3.2 Thermal Gradient Flow: nostril-region tracking

To achieve robust performance in the tracking of the nostril, we propose a new algorithm called Thermal Gradient Flow. Given the color-mapped images produced through Optimal Quantization, this algorithm computes the thermal gradient magnitude matrix for each frame and employs Kalal et al.’s Median Flow algorithm [21] which uses forward-backward error estimation on points tracked by Lucas-Kanade’s disparity-based tracker [19]. To enhance robustness, we compensate for the loss of feature points by resetting a ROI based on the gradient-based two-dimensional normalized cross correlation, as illustrated in Fig. 2(b)-2.

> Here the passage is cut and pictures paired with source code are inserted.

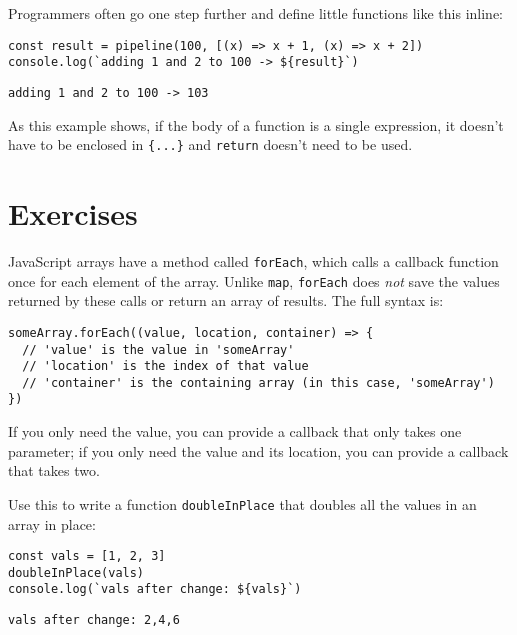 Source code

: Programmers often go one step further and define little functions like this inline:

\begin{verbatim}
const result = pipeline(100, [(x) => x + 1, (x) => x + 2])
console.log(`adding 1 and 2 to 100 -> ${result}`)
\end{verbatim}

\begin{verbatim}
adding 1 and 2 to 100 -> 103
\end{verbatim}

As this example shows,
if the body of a function is a single expression,
it doesn't have to be enclosed in \texttt{\{...\}} and \texttt{return} doesn't need to be used.

\section{Exercises}\label{s:callbacks-exercises}


JavaScript arrays have a method called \texttt{forEach},
which calls a callback function once for each element of the array.
Unlike \texttt{map},
\texttt{forEach} does \emph{not} save the values returned by these calls
or return an array of results.
The full syntax is:

\begin{verbatim}
someArray.forEach((value, location, container) => {
  // 'value' is the value in 'someArray'
  // 'location' is the index of that value
  // 'container' is the containing array (in this case, 'someArray')
})
\end{verbatim}

If you only need the value,
you can provide a callback that only takes one parameter;
if you only need the value and its location,
you can provide a callback that takes two.

Use this to write a function \texttt{doubleInPlace}
that doubles all the values in an array in place:

\begin{verbatim}
const vals = [1, 2, 3]
doubleInPlace(vals)
console.log(`vals after change: ${vals}`)
\end{verbatim}

\begin{verbatim}
vals after change: 2,4,6
\end{verbatim}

The human homeothermic metabolism and the relatively low thermal conductivity of the human skin act as low pass filters. As a result, the shape of nasal and nostril areas is often blurred, leading to a weak differentiation between key facial point features. To obtain clearer features, we enhance the boundary between the nostril and the ala of the nose by converting the quantized thermal image $u$ into the two-dimensional thermal-gradient magnitude map $Φ$ by

Φ (x, y) = \sqrt{{(\frac{\partial u (x, y)}{\partial x})}^{2} + {(\frac{\partial u (x, y)}{\partial y})}^{2}}

where x and y are the coordinates in the x-y plane of the image space. As illustrated in Fig. 3, the more distinct morphological shape of the nostril can be obtained from the thermal-gradient based image than the normal thermal image under combined artifacts (i.e. motion and respiration dynamics). The converted image can then be used to collect the feature points representing the nostril for the motion-tracking.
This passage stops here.